[Collected data]
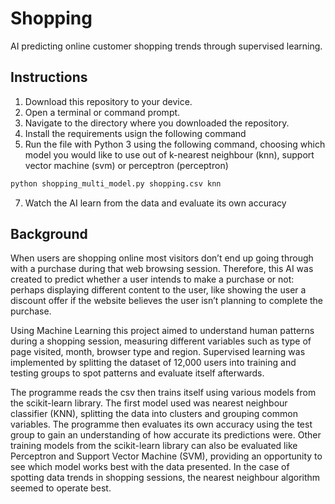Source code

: # Shopping
AI predicting online customer shopping trends through supervised learning.

## Instructions
1. Download this repository to your device.
2. Open a terminal or command prompt.
3. Navigate to the directory where you downloaded the repository.
4. Install the requirements usign the following command
6. Run the file with Python 3 using the following command, choosing which model you would like to use out of
k-nearest neighbour (knn), support vector machine (svm) or perceptron (perceptron)
```bash
python shopping_multi_model.py shopping.csv knn
```
7. Watch the AI learn from the data and evaluate its own accuracy

## Background
When users are shopping online most visitors don’t end up going through with a purchase during that web browsing session. Therefore, this AI was created to predict whether a user intends to make a purchase or not: perhaps displaying different content to the user, like showing the user a discount offer if the website believes the user isn’t planning to complete the purchase. 

Using Machine Learning this project aimed to understand human patterns during a shopping session, measuring different variables such as type of page visited, month, browser type and region. Supervised learning was implemented by splitting the dataset of 12,000 users into training and testing groups to spot patterns and evaluate itself afterwards.

The programme reads the csv then trains itself using various models from the scikit-learn library. The first model used was nearest neighbour classifier (KNN), splitting the data into clusters and grouping common variables. The programme then evaluates its own accuracy using the test group to gain an understanding of how accurate its predictions were.
Other training models from the scikit-learn library can also be evaluated like Perceptron and Support Vector Machine (SVM), providing an opportunity to see which model works best with the data presented. In the case of spotting data trends in shopping sessions, the nearest neighbour algorithm seemed to operate best.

▶ **WORK REQUEST**
Please reproduce the lines from the line with "1. Download this repository to your device." to the line with "Using Machine Learning", both ends included, exactly as they appear above.

▶ **FINISHED EXERCISE**
1. Download this repository to your device.
2. Open a terminal or command prompt.
3. Navigate to the directory where you downloaded the repository.
4. Install the requirements usign the following command
6. Run the file with Python 3 using the following command, choosing which model you would like to use out of
k-nearest neighbour (knn), support vector machine (svm) or perceptron (perceptron)
```bash
python shopping_multi_model.py shopping.csv knn
```
7. Watch the AI learn from the data and evaluate its own accuracy

## Background
When users are shopping online most visitors don’t end up going through with a purchase during that web browsing session. Therefore, this AI was created to predict whether a user intends to make a purchase or not: perhaps displaying different content to the user, like showing the user a discount offer if the website believes the user isn’t planning to complete the purchase. 

Using Machine Learning this project aimed to understand human patterns during a shopping session, measuring different variables such as type of page visited, month, browser type and region. Supervised learning was implemented by splitting the dataset of 12,000 users into training and testing groups to spot patterns and evaluate itself afterwards.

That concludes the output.